[Your task] Reproduce verbatim the line where "репозитория текущего проекта." occurs, along with all following lines down to the last line of the data.

=== Provided records ===

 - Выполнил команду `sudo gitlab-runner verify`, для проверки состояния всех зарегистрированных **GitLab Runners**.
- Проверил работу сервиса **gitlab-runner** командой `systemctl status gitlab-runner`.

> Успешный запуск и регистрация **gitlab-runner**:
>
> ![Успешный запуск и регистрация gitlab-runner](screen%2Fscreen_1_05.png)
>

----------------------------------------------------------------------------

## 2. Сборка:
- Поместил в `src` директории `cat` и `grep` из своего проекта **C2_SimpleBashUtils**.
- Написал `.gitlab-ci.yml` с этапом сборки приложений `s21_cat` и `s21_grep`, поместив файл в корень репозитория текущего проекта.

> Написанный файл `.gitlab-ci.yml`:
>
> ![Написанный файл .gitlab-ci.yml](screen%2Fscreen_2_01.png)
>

===

[Result]
- Написал `.gitlab-ci.yml` с этапом сборки приложений `s21_cat` и `s21_grep`, поместив файл в корень репозитория текущего проекта.

> Написанный файл `.gitlab-ci.yml`:
>
> ![Написанный файл .gitlab-ci.yml](screen%2Fscreen_2_01.png)
>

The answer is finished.